Segment Start: Exercise materials

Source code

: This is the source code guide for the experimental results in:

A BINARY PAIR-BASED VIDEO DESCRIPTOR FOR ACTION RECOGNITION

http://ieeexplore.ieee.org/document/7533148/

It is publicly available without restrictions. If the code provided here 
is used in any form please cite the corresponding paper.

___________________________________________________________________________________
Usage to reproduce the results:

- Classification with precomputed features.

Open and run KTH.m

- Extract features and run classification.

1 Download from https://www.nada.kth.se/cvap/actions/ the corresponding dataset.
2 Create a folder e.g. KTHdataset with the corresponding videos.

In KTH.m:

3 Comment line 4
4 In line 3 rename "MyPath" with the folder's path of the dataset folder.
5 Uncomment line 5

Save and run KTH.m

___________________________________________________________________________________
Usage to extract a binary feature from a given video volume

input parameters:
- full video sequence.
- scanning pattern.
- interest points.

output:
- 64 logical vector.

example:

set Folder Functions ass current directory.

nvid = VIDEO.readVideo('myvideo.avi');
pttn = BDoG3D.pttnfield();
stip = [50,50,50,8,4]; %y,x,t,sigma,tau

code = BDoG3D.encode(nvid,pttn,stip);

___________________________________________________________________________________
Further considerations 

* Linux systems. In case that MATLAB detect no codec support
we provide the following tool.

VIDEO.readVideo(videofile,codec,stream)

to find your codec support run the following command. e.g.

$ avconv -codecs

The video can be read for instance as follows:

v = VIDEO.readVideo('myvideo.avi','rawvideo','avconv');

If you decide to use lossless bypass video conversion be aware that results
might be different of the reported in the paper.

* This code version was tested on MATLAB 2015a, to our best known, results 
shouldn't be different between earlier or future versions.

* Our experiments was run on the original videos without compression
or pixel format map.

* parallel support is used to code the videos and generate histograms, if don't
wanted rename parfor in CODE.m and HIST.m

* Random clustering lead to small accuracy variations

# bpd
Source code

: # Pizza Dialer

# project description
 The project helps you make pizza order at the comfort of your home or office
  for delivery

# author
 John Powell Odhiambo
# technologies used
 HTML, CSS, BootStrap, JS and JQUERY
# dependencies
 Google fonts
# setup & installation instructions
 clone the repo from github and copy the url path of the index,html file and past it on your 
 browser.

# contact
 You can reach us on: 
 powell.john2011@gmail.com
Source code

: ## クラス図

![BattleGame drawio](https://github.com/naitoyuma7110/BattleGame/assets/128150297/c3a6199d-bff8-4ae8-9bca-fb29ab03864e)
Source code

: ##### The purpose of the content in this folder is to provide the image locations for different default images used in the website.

Segment End: Exercise materials

Print every record exactly as written.

Source code

: This is the source code guide for the experimental results in:

A BINARY PAIR-BASED VIDEO DESCRIPTOR FOR ACTION RECOGNITION

http://ieeexplore.ieee.org/document/7533148/

It is publicly available without restrictions. If the code provided here 
is used in any form please cite the corresponding paper.

___________________________________________________________________________________
Usage to reproduce the results:

- Classification with precomputed features.

Open and run KTH.m

- Extract features and run classification.

1 Download from https://www.nada.kth.se/cvap/actions/ the corresponding dataset.
2 Create a folder e.g. KTHdataset with the corresponding videos.

In KTH.m:

3 Comment line 4
4 In line 3 rename "MyPath" with the folder's path of the dataset folder.
5 Uncomment line 5

Save and run KTH.m

___________________________________________________________________________________
Usage to extract a binary feature from a given video volume

input parameters:
- full video sequence.
- scanning pattern.
- interest points.

output:
- 64 logical vector.

example:

set Folder Functions ass current directory.

nvid = VIDEO.readVideo('myvideo.avi');
pttn = BDoG3D.pttnfield();
stip = [50,50,50,8,4]; %y,x,t,sigma,tau

code = BDoG3D.encode(nvid,pttn,stip);

___________________________________________________________________________________
Further considerations 

* Linux systems. In case that MATLAB detect no codec support
we provide the following tool.

VIDEO.readVideo(videofile,codec,stream)

to find your codec support run the following command. e.g.

$ avconv -codecs

The video can be read for instance as follows:

v = VIDEO.readVideo('myvideo.avi','rawvideo','avconv');

If you decide to use lossless bypass video conversion be aware that results
might be different of the reported in the paper.

* This code version was tested on MATLAB 2015a, to our best known, results 
shouldn't be different between earlier or future versions.

* Our experiments was run on the original videos without compression
or pixel format map.

* parallel support is used to code the videos and generate histograms, if don't
wanted rename parfor in CODE.m and HIST.m

* Random clustering lead to small accuracy variations

# bpd
Source code

: # Pizza Dialer

# project description
 The project helps you make pizza order at the comfort of your home or office
  for delivery

# author
 John Powell Odhiambo
# technologies used
 HTML, CSS, BootStrap, JS and JQUERY
# dependencies
 Google fonts
# setup & installation instructions
 clone the repo from github and copy the url path of the index,html file and past it on your 
 browser.

# contact
 You can reach us on: 
 powell.john2011@gmail.com
Source code

: ## クラス図

![BattleGame drawio](https://github.com/naitoyuma7110/BattleGame/assets/128150297/c3a6199d-bff8-4ae8-9bca-fb29ab03864e)
Source code

: ##### The purpose of the content in this folder is to provide the image locations for different default images used in the website.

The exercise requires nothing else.